[Opening Given entries section]

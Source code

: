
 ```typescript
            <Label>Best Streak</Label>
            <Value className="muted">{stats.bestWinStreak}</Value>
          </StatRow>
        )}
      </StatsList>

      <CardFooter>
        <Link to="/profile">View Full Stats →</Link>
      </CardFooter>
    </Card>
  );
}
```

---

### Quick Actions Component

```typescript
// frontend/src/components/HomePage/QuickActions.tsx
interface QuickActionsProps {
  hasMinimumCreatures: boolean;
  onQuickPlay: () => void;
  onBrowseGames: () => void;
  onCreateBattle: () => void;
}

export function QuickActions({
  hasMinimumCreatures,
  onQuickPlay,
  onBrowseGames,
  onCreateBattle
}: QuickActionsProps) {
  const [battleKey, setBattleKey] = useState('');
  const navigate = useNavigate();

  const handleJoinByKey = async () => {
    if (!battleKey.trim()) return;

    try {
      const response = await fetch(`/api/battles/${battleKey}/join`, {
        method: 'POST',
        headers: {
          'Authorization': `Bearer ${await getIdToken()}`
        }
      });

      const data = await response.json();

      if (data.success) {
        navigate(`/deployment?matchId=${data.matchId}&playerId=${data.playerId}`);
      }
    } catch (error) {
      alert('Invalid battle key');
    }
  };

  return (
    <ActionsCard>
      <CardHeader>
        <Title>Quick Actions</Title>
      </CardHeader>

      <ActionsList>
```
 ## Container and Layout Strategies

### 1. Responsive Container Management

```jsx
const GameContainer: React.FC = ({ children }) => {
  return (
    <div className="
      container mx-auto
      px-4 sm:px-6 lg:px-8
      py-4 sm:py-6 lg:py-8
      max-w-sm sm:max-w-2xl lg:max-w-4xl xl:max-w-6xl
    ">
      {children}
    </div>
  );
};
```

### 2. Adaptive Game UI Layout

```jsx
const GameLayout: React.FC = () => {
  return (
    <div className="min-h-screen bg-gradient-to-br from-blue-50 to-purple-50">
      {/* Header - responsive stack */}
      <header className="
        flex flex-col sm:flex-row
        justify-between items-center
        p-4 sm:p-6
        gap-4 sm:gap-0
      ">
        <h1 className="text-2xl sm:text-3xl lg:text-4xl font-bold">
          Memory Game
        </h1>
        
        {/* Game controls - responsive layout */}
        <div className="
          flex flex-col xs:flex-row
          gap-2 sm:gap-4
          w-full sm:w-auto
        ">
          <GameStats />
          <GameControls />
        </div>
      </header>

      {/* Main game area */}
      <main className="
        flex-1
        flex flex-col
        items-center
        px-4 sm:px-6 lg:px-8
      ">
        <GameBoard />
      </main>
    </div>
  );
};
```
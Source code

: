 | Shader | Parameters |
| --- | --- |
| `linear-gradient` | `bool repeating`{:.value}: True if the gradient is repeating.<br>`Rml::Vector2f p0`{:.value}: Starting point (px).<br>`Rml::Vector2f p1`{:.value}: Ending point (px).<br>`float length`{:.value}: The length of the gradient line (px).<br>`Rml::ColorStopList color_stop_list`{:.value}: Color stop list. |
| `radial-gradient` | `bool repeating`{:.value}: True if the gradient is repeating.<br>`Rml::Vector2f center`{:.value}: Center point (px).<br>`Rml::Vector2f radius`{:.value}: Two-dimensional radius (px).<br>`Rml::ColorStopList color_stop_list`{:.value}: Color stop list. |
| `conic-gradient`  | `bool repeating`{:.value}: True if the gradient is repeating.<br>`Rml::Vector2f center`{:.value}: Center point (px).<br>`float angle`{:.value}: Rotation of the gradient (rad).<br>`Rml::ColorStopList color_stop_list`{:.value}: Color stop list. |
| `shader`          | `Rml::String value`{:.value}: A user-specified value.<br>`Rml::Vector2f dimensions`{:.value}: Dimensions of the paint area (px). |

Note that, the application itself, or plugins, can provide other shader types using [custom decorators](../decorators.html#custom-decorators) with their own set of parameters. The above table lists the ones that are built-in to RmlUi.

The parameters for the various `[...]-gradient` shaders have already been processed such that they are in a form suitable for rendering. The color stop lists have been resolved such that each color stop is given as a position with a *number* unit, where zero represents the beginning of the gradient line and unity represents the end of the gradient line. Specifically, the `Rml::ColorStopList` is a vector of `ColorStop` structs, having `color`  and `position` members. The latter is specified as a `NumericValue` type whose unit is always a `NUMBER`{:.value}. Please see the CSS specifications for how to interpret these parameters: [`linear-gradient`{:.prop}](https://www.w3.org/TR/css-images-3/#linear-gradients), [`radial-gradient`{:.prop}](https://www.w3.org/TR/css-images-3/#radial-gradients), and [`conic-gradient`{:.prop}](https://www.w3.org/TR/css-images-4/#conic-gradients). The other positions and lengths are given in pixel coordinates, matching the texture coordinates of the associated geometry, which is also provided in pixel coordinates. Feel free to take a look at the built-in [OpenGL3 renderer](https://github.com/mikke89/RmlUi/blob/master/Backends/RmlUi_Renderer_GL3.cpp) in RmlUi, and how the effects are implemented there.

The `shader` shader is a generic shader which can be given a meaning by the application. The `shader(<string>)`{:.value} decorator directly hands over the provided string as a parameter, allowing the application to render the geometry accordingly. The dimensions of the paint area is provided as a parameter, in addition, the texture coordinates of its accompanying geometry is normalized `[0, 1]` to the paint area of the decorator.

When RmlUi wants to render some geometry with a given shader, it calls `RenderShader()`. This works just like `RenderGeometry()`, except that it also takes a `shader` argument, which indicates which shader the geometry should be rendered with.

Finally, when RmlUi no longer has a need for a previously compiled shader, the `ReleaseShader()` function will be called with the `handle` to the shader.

[Closing Given entries section]

Exercise aim:
Reproduce the full block of data exactly, omitting nothing.

Answer:
Source code

:
 ```typescript
            <Label>Best Streak</Label>
            <Value className="muted">{stats.bestWinStreak}</Value>
          </StatRow>
        )}
      </StatsList>

      <CardFooter>
        <Link to="/profile">View Full Stats →</Link>
      </CardFooter>
    </Card>
  );
}
```

---

### Quick Actions Component

```typescript
// frontend/src/components/HomePage/QuickActions.tsx
interface QuickActionsProps {
  hasMinimumCreatures: boolean;
  onQuickPlay: () => void;
  onBrowseGames: () => void;
  onCreateBattle: () => void;
}

export function QuickActions({
  hasMinimumCreatures,
  onQuickPlay,
  onBrowseGames,
  onCreateBattle
}: QuickActionsProps) {
  const [battleKey, setBattleKey] = useState('');
  const navigate = useNavigate();

  const handleJoinByKey = async () => {
    if (!battleKey.trim()) return;

    try {
      const response = await fetch(`/api/battles/${battleKey}/join`, {
        method: 'POST',
        headers: {
          'Authorization': `Bearer ${await getIdToken()}`
        }
      });

      const data = await response.json();

      if (data.success) {
        navigate(`/deployment?matchId=${data.matchId}&playerId=${data.playerId}`);
      }
    } catch (error) {
      alert('Invalid battle key');
    }
  };

  return (
    <ActionsCard>
      <CardHeader>
        <Title>Quick Actions</Title>
      </CardHeader>

      <ActionsList>
```
 ## Container and Layout Strategies

### 1. Responsive Container Management

```jsx
const GameContainer: React.FC = ({ children }) => {
  return (
    <div className="
      container mx-auto
      px-4 sm:px-6 lg:px-8
      py-4 sm:py-6 lg:py-8
      max-w-sm sm:max-w-2xl lg:max-w-4xl xl:max-w-6xl
    ">
      {children}
    </div>
  );
};
```

### 2. Adaptive Game UI Layout

```jsx
const GameLayout: React.FC = () => {
  return (
    <div className="min-h-screen bg-gradient-to-br from-blue-50 to-purple-50">
      {/* Header - responsive stack */}
      <header className="
        flex flex-col sm:flex-row
        justify-between items-center
        p-4 sm:p-6
        gap-4 sm:gap-0
      ">
        <h1 className="text-2xl sm:text-3xl lg:text-4xl font-bold">
          Memory Game
        </h1>
        
        {/* Game controls - responsive layout */}
        <div className="
          flex flex-col xs:flex-row
          gap-2 sm:gap-4
          w-full sm:w-auto
        ">
          <GameStats />
          <GameControls />
        </div>
      </header>

      {/* Main game area */}
      <main className="
        flex-1
        flex flex-col
        items-center
        px-4 sm:px-6 lg:px-8
      ">
        <GameBoard />
      </main>
    </div>
  );
};
```
Source code

: | Shader | Parameters |
| --- | --- |
| `linear-gradient` | `bool repeating`{:.value}: True if the gradient is repeating.<br>`Rml::Vector2f p0`{:.value}: Starting point (px).<br>`Rml::Vector2f p1`{:.value}: Ending point (px).<br>`float length`{:.value}: The length of the gradient line (px).<br>`Rml::ColorStopList color_stop_list`{:.value}: Color stop list. |
| `radial-gradient` | `bool repeating`{:.value}: True if the gradient is repeating.<br>`Rml::Vector2f center`{:.value}: Center point (px).<br>`Rml::Vector2f radius`{:.value}: Two-dimensional radius (px).<br>`Rml::ColorStopList color_stop_list`{:.value}: Color stop list. |
| `conic-gradient`  | `bool repeating`{:.value}: True if the gradient is repeating.<br>`Rml::Vector2f center`{:.value}: Center point (px).<br>`float angle`{:.value}: Rotation of the gradient (rad).<br>`Rml::ColorStopList color_stop_list`{:.value}: Color stop list. |
| `shader`          | `Rml::String value`{:.value}: A user-specified value.<br>`Rml::Vector2f dimensions`{:.value}: Dimensions of the paint area (px). |

Note that, the application itself, or plugins, can provide other shader types using [custom decorators](../decorators.html#custom-decorators) with their own set of parameters. The above table lists the ones that are built-in to RmlUi.

The parameters for the various `[...]-gradient` shaders have already been processed such that they are in a form suitable for rendering. The color stop lists have been resolved such that each color stop is given as a position with a *number* unit, where zero represents the beginning of the gradient line and unity represents the end of the gradient line. Specifically, the `Rml::ColorStopList` is a vector of `ColorStop` structs, having `color`  and `position` members. The latter is specified as a `NumericValue` type whose unit is always a `NUMBER`{:.value}. Please see the CSS specifications for how to interpret these parameters: [`linear-gradient`{:.prop}](https://www.w3.org/TR/css-images-3/#linear-gradients), [`radial-gradient`{:.prop}](https://www.w3.org/TR/css-images-3/#radial-gradients), and [`conic-gradient`{:.prop}](https://www.w3.org/TR/css-images-4/#conic-gradients). The other positions and lengths are given in pixel coordinates, matching the texture coordinates of the associated geometry, which is also provided in pixel coordinates. Feel free to take a look at the built-in [OpenGL3 renderer](https://github.com/mikke89/RmlUi/blob/master/Backends/RmlUi_Renderer_GL3.cpp) in RmlUi, and how the effects are implemented there.

The `shader` shader is a generic shader which can be given a meaning by the application. The `shader(<string>)`{:.value} decorator directly hands over the provided string as a parameter, allowing the application to render the geometry accordingly. The dimensions of the paint area is provided as a parameter, in addition, the texture coordinates of its accompanying geometry is normalized `[0, 1]` to the paint area of the decorator.

When RmlUi wants to render some geometry with a given shader, it calls `RenderShader()`. This works just like `RenderGeometry()`, except that it also takes a `shader` argument, which indicates which shader the geometry should be rendered with.

Finally, when RmlUi no longer has a need for a previously compiled shader, the `ReleaseShader()` function will be called with the `handle` to the shader.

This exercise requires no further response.